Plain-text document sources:

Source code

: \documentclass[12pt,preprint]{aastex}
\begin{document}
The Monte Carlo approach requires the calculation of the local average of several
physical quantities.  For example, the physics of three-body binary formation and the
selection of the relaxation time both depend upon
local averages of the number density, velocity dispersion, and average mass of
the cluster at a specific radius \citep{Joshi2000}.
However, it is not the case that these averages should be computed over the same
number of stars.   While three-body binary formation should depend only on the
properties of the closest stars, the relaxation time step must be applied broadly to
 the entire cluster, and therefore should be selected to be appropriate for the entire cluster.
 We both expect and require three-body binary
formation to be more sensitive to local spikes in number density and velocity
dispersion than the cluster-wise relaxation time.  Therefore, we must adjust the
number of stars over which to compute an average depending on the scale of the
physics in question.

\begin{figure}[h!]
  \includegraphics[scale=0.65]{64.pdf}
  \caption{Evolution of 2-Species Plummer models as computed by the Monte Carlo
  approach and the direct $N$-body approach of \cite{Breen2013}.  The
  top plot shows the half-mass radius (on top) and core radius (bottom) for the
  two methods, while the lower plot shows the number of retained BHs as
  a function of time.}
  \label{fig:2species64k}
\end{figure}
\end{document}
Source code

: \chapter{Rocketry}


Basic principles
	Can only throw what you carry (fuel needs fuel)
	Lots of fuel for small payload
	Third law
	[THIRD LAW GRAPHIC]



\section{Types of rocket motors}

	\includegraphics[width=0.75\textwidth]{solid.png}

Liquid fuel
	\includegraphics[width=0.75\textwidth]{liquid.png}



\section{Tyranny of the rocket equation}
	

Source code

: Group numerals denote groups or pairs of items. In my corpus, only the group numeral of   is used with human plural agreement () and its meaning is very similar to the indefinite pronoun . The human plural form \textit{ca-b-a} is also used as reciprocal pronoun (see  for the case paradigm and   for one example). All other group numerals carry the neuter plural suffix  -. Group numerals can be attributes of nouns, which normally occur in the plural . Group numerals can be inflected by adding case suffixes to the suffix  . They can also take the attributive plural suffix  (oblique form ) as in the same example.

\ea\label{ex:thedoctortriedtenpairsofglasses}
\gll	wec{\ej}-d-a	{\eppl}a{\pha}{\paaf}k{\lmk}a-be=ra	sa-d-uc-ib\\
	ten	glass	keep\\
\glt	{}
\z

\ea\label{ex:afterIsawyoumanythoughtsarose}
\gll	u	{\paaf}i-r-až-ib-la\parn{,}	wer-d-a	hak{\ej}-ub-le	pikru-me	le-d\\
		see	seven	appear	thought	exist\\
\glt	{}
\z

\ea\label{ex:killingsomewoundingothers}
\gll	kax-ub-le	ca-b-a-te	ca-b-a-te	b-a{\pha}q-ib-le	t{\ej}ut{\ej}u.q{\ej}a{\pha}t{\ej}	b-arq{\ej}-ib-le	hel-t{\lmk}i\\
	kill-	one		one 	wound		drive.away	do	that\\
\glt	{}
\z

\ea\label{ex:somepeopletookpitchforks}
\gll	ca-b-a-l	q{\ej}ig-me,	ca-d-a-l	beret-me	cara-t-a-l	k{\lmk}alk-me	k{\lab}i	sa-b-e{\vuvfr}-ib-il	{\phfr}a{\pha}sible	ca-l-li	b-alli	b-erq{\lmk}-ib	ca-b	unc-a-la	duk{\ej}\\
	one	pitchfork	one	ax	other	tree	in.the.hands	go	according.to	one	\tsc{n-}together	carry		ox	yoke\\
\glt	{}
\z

Activity: Only the lines from the first line of the records through the one containing "We both expect and require three-body binary" should be reproduced, exactly, with both of them included.

Exercise solution:
Source code

: \documentclass[12pt,preprint]{aastex}
\begin{document}
The Monte Carlo approach requires the calculation of the local average of several
physical quantities.  For example, the physics of three-body binary formation and the
selection of the relaxation time both depend upon
local averages of the number density, velocity dispersion, and average mass of
the cluster at a specific radius \citep{Joshi2000}.
However, it is not the case that these averages should be computed over the same
number of stars.   While three-body binary formation should depend only on the
properties of the closest stars, the relaxation time step must be applied broadly to
 the entire cluster, and therefore should be selected to be appropriate for the entire cluster.
 We both expect and require three-body binary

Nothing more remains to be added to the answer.